### [Directions]
Repeat the listing that follows character for character, omitting images.

►

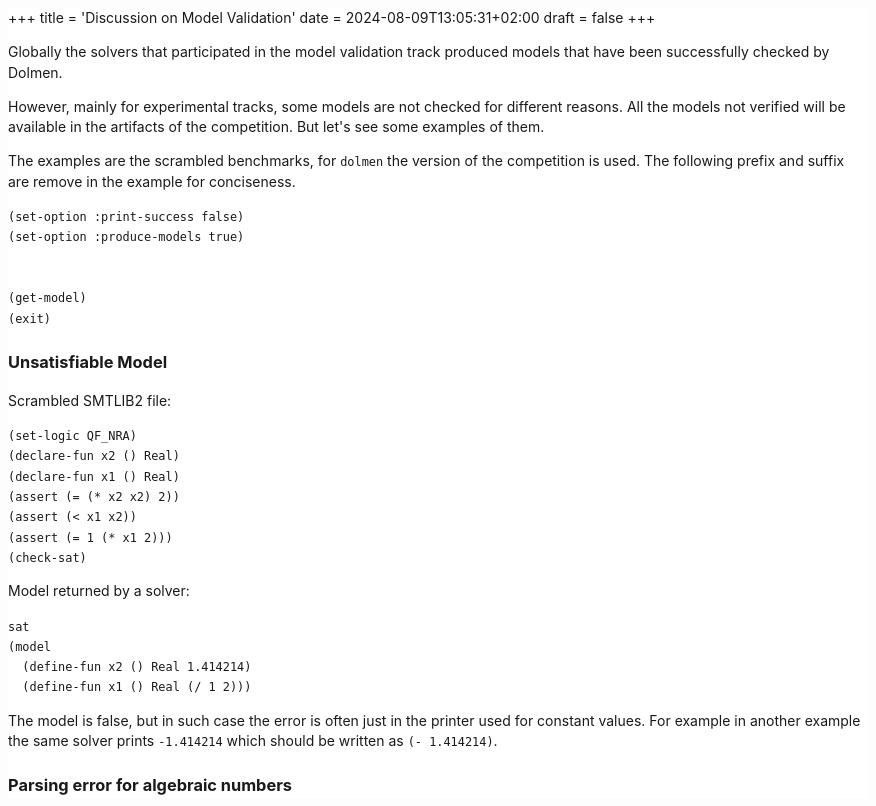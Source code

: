 +++
title = 'Discussion on Model Validation'
date = 2024-08-09T13:05:31+02:00
draft = false
+++

Globally the solvers that participated in the model validation track produced models that have been successfully checked by Dolmen.

However, mainly for experimental tracks, some models are not checked for different reasons. All the models not verified will be available in the artifacts of the competition. But let's see some examples of them.

The examples are the scrambled benchmarks, for `dolmen` the version of the competition is used. The following prefix and suffix are remove in the example for conciseness.

```
(set-option :print-success false)
(set-option :produce-models true)


(get-model)
(exit)
```

### Unsatisfiable Model



Scrambled SMTLIB2 file:

```
(set-logic QF_NRA)
(declare-fun x2 () Real)
(declare-fun x1 () Real)
(assert (= (* x2 x2) 2))
(assert (< x1 x2))
(assert (= 1 (* x1 2)))
(check-sat)
```

Model returned by a solver:

```
sat
(model
  (define-fun x2 () Real 1.414214)
  (define-fun x1 () Real (/ 1 2)))
```

The model is false, but in such case the error is often just in the printer used for constant values. For example in another example the same solver prints `-1.414214` which should be written as `(- 1.414214)`.

### Parsing error for algebraic numbers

◄

### [Exercise output]
Source code

: +++
title = 'Discussion on Model Validation'
date = 2024-08-09T13:05:31+02:00
draft = false
+++

Globally the solvers that participated in the model validation track produced models that have been successfully checked by Dolmen.

However, mainly for experimental tracks, some models are not checked for different reasons. All the models not verified will be available in the artifacts of the competition. But let's see some examples of them.

The examples are the scrambled benchmarks, for `dolmen` the version of the competition is used. The following prefix and suffix are remove in the example for conciseness.

```
(set-option :print-success false)
(set-option :produce-models true)


(get-model)
(exit)
```

### Unsatisfiable Model



Scrambled SMTLIB2 file:

```
(set-logic QF_NRA)
(declare-fun x2 () Real)
(declare-fun x1 () Real)
(assert (= (* x2 x2) 2))
(assert (< x1 x2))
(assert (= 1 (* x1 2)))
(check-sat)
```

Model returned by a solver:

```
sat
(model
  (define-fun x2 () Real 1.414214)
  (define-fun x1 () Real (/ 1 2)))
```

The model is false, but in such case the error is often just in the printer used for constant values. For example in another example the same solver prints `-1.414214` which should be written as `(- 1.414214)`.

### Parsing error for algebraic numbers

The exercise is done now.